In the papermaking art, an aqueous suspension containing cellulosic fibres and optional fillers and additives, referred to as stock, is fed into a headbox which ejects the stock onto a forming wire. Water is drained from the stock so that a wet web of paper is formed on the wire, and the web is further dewatered and dried in the drying section of the paper machine. Drainage and retention aids are conventionally introduced into the stock in order to facilitate drainage and to increase adsorption of fine particles onto the cellulosic fibres so that they are retained with the fibres on the wire.
Sols of silica-based particles are widely used as drainage and retention aids in combination with charged organic polymers. Such additive systems are among the most efficient now in use in the papermaking industry. One of the parameters affecting the properties and performance of silica-based sols is the specific surface area; stable, high-performance silica-based sols usually contain particles with a specific surface area of at least 300 m2/g. Another parameter is the S value, which indicates the degree of aggregate or microgel formation; a lower S-value is indicative of a higher degree of aggregation. While high surface areas and a certain degree of aggregate or microgel formation may be advantageous from a performance point of view, very high surface areas and extensive particle aggregation or microgel formation result in considerably decreased stability of silica-based sols, thereby making extreme dilution of the sols necessary so as to avoid gel formation.
U.S. Pat. No. 5,368,833 discloses a silica sol comprising silica particles having a specific surface area within the range of from 750 to 1,000 m2/g which are surface-modified with aluminum to a degree of from 2 to 25% substitution of silicon atoms, and wherein the sol has an S value within the range of from 8 to 45%. Said patent also discloses a process for producing the silica sol which comprises the steps of acidifying a water glass solution to a pH within the range of from 1 to 4; alkalising the acid sol at an SiO2 content within the range of from 7 to 4.5% by weight; allowing particle growth of the sol to a specific surface area within the range of from 750 to 1,000 m2/g; and subjecting the sol to aluminum modification.

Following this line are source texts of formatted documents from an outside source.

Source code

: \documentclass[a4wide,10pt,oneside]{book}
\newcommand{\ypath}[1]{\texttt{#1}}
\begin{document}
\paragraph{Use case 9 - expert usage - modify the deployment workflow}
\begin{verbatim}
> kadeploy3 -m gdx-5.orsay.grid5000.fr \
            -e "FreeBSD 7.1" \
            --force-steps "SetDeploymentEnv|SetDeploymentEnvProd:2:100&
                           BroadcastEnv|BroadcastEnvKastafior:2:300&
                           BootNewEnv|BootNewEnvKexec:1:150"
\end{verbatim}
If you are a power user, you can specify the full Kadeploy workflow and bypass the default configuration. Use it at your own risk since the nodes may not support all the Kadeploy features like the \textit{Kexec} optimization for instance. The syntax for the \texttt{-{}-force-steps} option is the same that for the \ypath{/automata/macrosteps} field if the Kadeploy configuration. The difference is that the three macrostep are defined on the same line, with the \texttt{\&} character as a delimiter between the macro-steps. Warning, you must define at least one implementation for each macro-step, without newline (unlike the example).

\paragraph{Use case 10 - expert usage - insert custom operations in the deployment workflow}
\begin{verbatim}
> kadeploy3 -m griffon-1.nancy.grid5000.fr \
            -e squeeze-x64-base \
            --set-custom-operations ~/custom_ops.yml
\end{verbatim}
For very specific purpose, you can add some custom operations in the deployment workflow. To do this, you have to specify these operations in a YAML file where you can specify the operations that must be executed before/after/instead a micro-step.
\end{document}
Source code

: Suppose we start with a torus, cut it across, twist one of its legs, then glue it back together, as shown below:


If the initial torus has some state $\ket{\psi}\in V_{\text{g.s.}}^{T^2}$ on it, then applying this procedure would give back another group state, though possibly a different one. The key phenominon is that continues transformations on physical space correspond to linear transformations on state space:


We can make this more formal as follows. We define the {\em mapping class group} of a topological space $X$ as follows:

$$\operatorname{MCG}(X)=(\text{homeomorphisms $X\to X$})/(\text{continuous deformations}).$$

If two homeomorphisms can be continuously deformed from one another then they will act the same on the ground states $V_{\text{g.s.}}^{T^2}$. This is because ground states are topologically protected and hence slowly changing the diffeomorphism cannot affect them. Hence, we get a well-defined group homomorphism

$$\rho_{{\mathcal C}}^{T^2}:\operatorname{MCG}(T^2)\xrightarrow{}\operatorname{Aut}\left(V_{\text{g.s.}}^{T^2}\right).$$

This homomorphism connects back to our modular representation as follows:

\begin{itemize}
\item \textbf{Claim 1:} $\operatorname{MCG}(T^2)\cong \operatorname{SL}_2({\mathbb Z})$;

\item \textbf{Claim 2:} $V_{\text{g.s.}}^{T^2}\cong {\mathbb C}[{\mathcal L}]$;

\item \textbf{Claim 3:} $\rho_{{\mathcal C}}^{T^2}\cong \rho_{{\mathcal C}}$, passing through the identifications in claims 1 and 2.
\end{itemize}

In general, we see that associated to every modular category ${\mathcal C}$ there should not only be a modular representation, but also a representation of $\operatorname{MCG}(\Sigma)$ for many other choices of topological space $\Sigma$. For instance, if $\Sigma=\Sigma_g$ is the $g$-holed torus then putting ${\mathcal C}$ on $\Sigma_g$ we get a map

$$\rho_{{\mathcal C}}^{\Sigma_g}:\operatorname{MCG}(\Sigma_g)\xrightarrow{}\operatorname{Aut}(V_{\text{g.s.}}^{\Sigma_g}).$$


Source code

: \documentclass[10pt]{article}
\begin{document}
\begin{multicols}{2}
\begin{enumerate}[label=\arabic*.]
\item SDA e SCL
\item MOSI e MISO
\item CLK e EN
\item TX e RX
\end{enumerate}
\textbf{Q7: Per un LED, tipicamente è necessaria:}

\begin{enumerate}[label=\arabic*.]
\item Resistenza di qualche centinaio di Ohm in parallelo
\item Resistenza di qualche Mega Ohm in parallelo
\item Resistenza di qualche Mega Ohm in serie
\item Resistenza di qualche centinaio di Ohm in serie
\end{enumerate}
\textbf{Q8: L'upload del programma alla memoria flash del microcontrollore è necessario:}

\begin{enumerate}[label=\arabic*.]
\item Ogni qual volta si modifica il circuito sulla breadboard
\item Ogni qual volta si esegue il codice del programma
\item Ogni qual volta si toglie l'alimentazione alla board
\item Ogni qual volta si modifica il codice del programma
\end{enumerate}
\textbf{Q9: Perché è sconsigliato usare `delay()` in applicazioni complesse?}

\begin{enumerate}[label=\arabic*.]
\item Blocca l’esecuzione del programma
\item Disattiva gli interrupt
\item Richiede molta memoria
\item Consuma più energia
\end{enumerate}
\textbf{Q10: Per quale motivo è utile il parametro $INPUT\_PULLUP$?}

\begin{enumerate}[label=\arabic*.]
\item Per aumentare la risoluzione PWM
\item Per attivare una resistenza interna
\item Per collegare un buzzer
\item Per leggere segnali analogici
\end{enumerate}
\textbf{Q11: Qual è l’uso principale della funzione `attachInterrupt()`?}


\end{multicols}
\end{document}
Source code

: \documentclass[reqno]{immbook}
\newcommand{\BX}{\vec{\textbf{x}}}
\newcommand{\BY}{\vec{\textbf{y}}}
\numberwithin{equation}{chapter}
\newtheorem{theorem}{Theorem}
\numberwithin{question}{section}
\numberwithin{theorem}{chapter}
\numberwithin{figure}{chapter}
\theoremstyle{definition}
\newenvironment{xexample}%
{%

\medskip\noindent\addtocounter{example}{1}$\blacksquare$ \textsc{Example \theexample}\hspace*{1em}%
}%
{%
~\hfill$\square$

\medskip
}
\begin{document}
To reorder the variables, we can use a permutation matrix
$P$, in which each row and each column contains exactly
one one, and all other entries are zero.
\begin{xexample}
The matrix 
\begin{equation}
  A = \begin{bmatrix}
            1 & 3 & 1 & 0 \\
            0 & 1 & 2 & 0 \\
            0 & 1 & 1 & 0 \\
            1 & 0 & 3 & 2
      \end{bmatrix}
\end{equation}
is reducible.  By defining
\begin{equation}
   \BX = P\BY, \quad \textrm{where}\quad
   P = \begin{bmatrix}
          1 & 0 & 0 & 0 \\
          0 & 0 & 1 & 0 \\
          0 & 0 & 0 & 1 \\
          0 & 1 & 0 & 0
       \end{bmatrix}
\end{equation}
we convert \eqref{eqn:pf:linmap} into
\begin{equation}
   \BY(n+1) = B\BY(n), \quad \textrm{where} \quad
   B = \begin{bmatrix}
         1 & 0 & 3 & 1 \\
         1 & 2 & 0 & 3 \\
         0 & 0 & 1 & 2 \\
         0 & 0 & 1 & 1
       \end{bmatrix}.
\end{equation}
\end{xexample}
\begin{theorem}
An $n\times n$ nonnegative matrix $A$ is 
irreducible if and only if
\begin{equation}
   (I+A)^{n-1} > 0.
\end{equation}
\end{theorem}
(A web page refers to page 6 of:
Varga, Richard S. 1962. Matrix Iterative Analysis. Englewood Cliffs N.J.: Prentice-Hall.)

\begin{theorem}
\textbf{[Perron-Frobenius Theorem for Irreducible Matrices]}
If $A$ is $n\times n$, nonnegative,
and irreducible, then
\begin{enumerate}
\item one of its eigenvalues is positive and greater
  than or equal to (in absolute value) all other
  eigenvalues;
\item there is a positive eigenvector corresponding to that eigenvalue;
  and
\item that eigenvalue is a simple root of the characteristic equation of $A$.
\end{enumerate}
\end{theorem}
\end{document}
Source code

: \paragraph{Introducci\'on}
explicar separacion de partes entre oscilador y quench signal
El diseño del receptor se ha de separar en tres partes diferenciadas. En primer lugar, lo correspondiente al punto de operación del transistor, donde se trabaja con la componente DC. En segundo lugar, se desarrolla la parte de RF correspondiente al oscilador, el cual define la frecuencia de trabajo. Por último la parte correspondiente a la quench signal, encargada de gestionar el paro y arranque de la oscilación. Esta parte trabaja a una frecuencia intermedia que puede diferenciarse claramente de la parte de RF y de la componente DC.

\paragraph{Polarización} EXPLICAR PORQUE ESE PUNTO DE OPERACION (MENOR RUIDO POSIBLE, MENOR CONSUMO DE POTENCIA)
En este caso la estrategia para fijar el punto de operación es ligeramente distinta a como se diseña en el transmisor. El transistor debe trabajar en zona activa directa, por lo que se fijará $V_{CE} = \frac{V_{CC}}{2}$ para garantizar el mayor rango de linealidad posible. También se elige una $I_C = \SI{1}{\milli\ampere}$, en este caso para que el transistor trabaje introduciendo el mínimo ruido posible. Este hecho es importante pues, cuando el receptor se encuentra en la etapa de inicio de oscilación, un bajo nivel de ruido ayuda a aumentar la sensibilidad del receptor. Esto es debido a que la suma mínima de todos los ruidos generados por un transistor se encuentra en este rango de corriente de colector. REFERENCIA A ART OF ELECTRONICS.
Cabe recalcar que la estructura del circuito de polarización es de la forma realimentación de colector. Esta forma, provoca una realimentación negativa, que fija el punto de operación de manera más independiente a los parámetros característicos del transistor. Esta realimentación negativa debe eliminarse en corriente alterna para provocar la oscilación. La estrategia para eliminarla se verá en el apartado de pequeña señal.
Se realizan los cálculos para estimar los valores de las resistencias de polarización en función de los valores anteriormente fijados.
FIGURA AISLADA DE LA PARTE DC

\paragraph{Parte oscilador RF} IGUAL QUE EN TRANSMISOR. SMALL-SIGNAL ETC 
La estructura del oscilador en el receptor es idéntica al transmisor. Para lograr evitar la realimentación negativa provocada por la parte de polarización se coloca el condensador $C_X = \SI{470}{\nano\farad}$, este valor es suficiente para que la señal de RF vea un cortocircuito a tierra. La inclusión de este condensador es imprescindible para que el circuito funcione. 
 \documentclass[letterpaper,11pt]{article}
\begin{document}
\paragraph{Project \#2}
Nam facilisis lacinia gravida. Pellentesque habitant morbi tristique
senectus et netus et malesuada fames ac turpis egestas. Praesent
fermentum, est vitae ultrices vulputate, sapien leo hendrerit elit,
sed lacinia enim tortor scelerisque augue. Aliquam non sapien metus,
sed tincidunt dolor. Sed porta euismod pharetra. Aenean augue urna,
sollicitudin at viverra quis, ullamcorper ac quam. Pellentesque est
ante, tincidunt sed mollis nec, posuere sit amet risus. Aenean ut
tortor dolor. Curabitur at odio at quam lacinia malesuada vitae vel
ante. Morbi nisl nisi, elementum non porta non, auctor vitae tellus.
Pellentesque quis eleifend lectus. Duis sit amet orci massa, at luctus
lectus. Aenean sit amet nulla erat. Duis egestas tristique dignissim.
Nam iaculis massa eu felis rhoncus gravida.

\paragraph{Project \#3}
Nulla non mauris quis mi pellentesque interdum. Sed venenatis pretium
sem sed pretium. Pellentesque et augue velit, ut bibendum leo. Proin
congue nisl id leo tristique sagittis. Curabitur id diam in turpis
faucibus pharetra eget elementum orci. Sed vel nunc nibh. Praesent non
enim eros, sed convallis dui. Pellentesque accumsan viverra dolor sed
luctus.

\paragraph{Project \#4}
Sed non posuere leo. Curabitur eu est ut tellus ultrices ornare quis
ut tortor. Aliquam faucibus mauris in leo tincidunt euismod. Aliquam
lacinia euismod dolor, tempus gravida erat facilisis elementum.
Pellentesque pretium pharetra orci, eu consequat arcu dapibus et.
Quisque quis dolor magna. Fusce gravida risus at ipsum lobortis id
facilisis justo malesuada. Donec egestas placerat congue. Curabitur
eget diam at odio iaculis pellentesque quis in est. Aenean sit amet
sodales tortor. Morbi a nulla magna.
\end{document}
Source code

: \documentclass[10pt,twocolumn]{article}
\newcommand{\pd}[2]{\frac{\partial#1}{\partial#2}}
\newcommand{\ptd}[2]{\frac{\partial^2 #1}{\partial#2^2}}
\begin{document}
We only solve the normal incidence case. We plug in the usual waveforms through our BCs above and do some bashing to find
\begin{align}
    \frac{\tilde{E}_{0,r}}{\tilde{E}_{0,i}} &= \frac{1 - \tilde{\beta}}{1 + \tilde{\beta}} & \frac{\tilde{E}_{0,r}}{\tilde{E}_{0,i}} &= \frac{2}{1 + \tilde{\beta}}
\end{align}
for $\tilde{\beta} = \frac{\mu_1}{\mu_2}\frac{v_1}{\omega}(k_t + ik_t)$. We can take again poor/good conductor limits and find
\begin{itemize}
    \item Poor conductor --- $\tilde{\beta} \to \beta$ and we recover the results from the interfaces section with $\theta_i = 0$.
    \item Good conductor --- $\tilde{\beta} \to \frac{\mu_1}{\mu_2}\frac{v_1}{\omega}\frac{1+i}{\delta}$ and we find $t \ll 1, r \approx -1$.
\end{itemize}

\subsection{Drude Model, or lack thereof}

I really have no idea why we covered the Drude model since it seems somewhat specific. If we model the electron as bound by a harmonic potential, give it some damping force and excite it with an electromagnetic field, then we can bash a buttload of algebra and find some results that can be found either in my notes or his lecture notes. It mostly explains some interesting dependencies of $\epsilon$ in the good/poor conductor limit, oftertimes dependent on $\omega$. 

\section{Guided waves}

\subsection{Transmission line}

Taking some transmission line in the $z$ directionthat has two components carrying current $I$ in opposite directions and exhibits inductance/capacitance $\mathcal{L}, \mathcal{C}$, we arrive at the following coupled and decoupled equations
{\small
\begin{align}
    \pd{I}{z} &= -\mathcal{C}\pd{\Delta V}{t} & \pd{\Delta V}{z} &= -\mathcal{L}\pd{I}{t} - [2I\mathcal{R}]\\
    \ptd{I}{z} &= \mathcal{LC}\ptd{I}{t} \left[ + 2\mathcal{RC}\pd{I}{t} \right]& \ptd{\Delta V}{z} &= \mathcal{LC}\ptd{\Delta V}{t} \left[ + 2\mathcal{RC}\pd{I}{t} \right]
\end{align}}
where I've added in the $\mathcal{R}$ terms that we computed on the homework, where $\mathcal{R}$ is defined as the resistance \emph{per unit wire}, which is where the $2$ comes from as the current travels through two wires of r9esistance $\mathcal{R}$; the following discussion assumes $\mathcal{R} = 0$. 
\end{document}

U.S. Pat. No. 5,603,805 discloses silica sols having an S value within the range of from 15 to 40% comprising anionic silica particles, said silica particles optionally being aluminum modified, and having a specific surface area within the range of from 300 to 700 m2/g. Said patent also discloses a process for producing the silica sol comprising the steps of acidifying a water glass solution to a pH within the range of from 1 to 4; alkalising the acid sol at an SiO2 content within the range of from 7 to 5% by weight; alternatively alkalisation of the acid sol to a pH value between 7 and 9; and particle growth of the sol to a specific surface area within the range of from 300 to 700 m2/g; and optionally followed by aluminum modification.
International Patent Appln. Publ. No. WO 98/56715 discloses a process for preparing an aqueous polysilicate microgel which comprises mixing an aqueous solution of an alkali metal silicate with an aqueous phase of a silica-based material having a pH of 11 or less. The polysilicate microgel is used as a flocculating agent in combination with at least one cationic or amphoteric polymer in the production of pulp and paper and for water purification.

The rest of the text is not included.